The next day, Leslie Scrivener, the Toronto Star's faith and ethics reporter, ran a piece summarizing The Trouble With Islam. She called it "beyond controversial," suggesting "it may ignite a firestorm of protest." Muslims "can't blame intellectual stagnation or complacency on the White House, the Jews, even the house of Saud," she quoted Irshad as saying. "We have only ourselves to blame." The paper ran four letters in response to the article, all anti-Irshad. A few days later, the Star's media columnist, Antonia Zerbisias, wrote that Islam was no more culpable than other religions, called Irshad a "professional lesbian," and insinuated that she and her publisher were "playing the media to max out publicity, issuing a fatwa on themselves."
Irshad and her publisher both deny leaking the security story for publicity. Collins says she doesn't know who first talked to the press but assumes it was someone who thought they were helping Irshad. "Instead, it was like an invitation to come after her." While it's true you can't publish any book critical of Islam without safety concerns, Collins worried that media coverage would focus on Irshad's security rather than the book's content. "Luckily," she says, "that soon shifted." But not before public heat brought domestic tensions to the boil.
Perhaps Michelle had hoped never again to enter the trenches, and here was Irshad, attacking "little men with beards," as Michelle called them."Irshad was living the life she always had in mind for herself." But Michelle wasn't at all sure that it was right for her, especially now. She would be turning 40 in a couple of months and was starting to imagine what the second half of her life should look like.
By September 23, the day of the launch, Michelle was living on her own in the first-floor apartment of Irshad's house. For those who knew about the couple's fraying relationship, the opening words of the book's acknowledgements were especially poignant: "I wear two rings, one to symbolize my love of God and the other to convey my commitment to Michelle Douglas, my partner."
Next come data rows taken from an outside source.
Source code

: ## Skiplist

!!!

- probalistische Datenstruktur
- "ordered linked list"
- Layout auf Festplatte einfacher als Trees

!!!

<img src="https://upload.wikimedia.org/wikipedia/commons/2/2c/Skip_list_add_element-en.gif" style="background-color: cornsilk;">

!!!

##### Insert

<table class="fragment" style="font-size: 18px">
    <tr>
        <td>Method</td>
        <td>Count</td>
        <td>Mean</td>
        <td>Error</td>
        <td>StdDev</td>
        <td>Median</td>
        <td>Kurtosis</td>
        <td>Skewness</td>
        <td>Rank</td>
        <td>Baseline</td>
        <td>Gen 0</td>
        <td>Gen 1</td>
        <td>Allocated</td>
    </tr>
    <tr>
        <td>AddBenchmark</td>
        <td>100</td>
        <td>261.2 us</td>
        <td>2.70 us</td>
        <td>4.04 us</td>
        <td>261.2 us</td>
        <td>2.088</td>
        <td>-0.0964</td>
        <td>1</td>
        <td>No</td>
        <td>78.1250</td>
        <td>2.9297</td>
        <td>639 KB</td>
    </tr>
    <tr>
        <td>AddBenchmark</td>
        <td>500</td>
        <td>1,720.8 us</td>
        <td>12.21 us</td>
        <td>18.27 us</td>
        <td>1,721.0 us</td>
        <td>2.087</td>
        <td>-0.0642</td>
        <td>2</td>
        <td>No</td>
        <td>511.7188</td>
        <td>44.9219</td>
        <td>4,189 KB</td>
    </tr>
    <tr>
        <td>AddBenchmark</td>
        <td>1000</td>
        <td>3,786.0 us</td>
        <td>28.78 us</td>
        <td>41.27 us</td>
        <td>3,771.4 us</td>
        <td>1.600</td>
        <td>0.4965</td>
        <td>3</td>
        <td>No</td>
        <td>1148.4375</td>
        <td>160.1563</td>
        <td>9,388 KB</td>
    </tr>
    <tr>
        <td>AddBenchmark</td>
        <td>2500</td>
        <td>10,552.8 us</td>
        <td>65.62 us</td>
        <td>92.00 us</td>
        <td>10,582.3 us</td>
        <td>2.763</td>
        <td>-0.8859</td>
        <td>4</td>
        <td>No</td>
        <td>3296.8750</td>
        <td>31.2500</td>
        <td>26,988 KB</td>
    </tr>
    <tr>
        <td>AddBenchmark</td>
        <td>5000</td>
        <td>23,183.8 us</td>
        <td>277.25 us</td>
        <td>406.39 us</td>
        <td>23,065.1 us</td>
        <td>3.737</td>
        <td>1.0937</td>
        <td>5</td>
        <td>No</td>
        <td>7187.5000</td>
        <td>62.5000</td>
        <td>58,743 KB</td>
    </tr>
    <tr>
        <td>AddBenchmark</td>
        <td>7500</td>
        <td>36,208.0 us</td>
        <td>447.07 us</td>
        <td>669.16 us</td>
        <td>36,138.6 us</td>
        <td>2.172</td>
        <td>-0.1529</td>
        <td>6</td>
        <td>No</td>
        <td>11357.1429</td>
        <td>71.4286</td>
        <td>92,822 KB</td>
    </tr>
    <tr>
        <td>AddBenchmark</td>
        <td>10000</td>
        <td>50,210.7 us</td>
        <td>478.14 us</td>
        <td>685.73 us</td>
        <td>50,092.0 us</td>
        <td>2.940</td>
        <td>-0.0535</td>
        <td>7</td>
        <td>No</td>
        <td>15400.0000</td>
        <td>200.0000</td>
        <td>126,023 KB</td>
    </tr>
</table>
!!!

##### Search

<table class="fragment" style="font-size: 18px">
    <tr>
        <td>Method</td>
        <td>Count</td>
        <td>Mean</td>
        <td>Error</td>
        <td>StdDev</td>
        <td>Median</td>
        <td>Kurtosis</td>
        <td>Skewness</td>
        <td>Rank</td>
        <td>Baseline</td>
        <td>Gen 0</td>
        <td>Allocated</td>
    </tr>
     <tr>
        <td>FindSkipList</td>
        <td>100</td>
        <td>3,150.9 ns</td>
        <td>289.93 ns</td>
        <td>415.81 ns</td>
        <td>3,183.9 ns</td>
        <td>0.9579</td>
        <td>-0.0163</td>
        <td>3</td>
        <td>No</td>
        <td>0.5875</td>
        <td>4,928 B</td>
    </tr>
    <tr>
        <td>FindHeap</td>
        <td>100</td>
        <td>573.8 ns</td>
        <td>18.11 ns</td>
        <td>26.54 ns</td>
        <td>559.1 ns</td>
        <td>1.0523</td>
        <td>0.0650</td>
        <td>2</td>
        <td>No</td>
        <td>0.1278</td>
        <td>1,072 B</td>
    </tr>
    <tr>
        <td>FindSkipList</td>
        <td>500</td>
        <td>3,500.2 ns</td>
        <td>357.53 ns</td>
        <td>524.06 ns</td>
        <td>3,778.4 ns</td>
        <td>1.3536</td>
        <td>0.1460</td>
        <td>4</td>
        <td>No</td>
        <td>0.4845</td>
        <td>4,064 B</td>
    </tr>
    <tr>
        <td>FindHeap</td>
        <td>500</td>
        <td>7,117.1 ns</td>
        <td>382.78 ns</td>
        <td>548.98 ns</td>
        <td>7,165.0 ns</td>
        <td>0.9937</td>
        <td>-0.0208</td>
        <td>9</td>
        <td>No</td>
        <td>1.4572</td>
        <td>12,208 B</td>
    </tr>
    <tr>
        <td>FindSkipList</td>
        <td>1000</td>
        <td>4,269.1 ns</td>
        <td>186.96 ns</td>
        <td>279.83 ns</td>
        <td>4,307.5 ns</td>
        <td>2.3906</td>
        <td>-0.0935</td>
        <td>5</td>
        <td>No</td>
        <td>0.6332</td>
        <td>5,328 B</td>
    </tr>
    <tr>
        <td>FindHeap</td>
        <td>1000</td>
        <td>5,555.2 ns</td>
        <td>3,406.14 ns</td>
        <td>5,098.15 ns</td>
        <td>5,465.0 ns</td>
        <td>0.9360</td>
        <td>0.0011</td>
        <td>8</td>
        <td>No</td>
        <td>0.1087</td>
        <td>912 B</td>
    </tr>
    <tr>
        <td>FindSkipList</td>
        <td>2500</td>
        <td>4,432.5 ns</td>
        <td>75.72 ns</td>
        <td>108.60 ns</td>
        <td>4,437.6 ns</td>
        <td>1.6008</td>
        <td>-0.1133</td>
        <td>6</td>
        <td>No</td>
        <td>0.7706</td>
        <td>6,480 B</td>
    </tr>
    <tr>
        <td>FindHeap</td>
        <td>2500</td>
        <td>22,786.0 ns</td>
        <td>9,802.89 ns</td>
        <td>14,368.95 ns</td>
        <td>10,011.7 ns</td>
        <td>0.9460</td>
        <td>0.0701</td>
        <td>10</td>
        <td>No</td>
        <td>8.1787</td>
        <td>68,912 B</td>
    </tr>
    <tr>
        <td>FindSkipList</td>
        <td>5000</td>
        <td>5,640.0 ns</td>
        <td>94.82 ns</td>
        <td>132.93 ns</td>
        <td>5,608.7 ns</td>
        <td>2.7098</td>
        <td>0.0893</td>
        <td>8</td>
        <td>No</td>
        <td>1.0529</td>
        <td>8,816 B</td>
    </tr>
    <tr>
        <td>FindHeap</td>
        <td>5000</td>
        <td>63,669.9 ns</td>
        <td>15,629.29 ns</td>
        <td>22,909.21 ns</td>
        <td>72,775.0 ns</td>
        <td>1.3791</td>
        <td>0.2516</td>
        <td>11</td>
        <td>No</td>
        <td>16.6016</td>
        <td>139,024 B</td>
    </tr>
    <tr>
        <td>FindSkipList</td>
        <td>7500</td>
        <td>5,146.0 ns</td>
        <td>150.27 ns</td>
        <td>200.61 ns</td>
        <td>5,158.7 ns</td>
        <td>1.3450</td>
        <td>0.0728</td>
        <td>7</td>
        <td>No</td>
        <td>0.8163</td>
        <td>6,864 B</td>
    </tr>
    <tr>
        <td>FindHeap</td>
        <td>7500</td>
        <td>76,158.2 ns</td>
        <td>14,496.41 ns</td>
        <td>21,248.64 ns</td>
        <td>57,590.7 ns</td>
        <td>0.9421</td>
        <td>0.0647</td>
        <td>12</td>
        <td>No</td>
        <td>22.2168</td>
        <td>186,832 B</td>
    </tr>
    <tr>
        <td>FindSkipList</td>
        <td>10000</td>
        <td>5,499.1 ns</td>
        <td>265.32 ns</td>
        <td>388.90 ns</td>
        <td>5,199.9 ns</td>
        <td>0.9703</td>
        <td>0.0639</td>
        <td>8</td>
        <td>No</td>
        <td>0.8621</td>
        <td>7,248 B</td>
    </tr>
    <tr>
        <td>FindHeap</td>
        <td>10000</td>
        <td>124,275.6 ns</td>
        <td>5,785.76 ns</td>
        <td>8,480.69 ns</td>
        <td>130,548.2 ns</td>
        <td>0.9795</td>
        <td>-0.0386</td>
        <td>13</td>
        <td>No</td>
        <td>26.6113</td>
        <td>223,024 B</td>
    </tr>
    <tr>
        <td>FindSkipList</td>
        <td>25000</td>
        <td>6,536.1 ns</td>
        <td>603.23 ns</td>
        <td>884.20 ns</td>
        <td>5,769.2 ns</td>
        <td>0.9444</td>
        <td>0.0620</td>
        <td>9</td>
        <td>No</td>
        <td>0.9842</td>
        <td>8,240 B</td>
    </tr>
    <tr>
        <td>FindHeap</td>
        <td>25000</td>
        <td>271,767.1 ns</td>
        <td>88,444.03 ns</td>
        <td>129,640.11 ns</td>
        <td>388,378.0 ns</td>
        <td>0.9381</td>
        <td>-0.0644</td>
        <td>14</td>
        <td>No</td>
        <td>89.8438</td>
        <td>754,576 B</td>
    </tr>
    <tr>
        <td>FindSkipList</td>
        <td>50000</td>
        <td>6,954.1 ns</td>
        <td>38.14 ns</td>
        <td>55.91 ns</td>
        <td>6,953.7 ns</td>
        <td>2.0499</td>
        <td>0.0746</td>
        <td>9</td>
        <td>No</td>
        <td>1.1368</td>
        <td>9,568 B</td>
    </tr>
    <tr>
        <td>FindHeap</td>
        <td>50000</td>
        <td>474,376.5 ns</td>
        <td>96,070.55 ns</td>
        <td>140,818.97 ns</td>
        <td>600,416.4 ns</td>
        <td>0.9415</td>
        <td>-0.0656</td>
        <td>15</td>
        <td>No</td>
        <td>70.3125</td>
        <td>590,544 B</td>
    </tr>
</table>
A few days after the launch, I'm sitting with Irshad in her home office. She's angry at the media, and at Michelle. Even before the book, her risk-taking spirit clashed with Michelle's desire for stability. Michelle had said she understood how important work would be. "That was great in theory," Irshad says, "but in reality, it doesn't quite work that way."
She hopes I won't draw parallels between Michelle's fight with the military and her fight with Muslims. "There's a big difference. Michelle had Clay Ruby and Svend Robinson to do the fighting for her." Irshad has her allies, but ultimately she's the one "answering the questions in front of pro-Palestinian sympathizers about why I'm a sellout, 'a witless dupe to the Jewish community.'" She doesn't mind being on the front line. "I crave open-ended possibility," she says. "I've based my life on it." She describes Michelle as "Madam Protocol. Madam Diplomacy. The quintessential Canadian." But she sees herself as another kind of Canadian, one who dreams of a country in flux, being shaped by bold, creative thinkers.
She tells a story to illustrate. "Once, we had a mouse problem in our house. Michelle didn't want to kill them, only to capture them and throw them out. I said, 'Michelle, they're terrorizing you, and they're terrorizing me. Use the sticky traps.' I told her, 'There's no compromising with terrorism.'" Out came the traps.
Organized Jewry and the CBC have been going at each other for years over accusations of a pro-Palestinian bias in the broadcaster's Middle East coverage. While Irshad was writing her book, she stumbled into the crossfire. It began when she and Stuart Coxe, executive producer of CBC-TV's Sunday Morning, discussed transforming The Trouble With Islam into a television program. Coxe took the idea to the documentary head, who was enthusiastic. Michael Levine negotiated an hour-long show, to be called Saving Faith, for CBC's "point-of-view" series The Passionate Eye. The CBC issued a press release declaring that "Irshad Manji is preparing for a fatwa" and promising to follow the author as she "tackles anti-Semitism, fights for women and tries to launch Operation Ijtihad—the Islamic tradition for independent thinking." As it turned out, the only effective fatwa brought against Irshad Manji was executed by the CBC.
Tony Burman, executive director of CBC news, current affairs and Newsworld, has been the broadcaster's point man in the ongoing conflict with the Jewish community. His most dedicated critic has been Paul Michaels, the man who had organized our trip to Israel. When Burman found out about Irshad's participation—which occurred 11 months earlier, before she'd been contracted to write the book or do a documentary—the CBC suddenly became collectively concerned about "perceived bias."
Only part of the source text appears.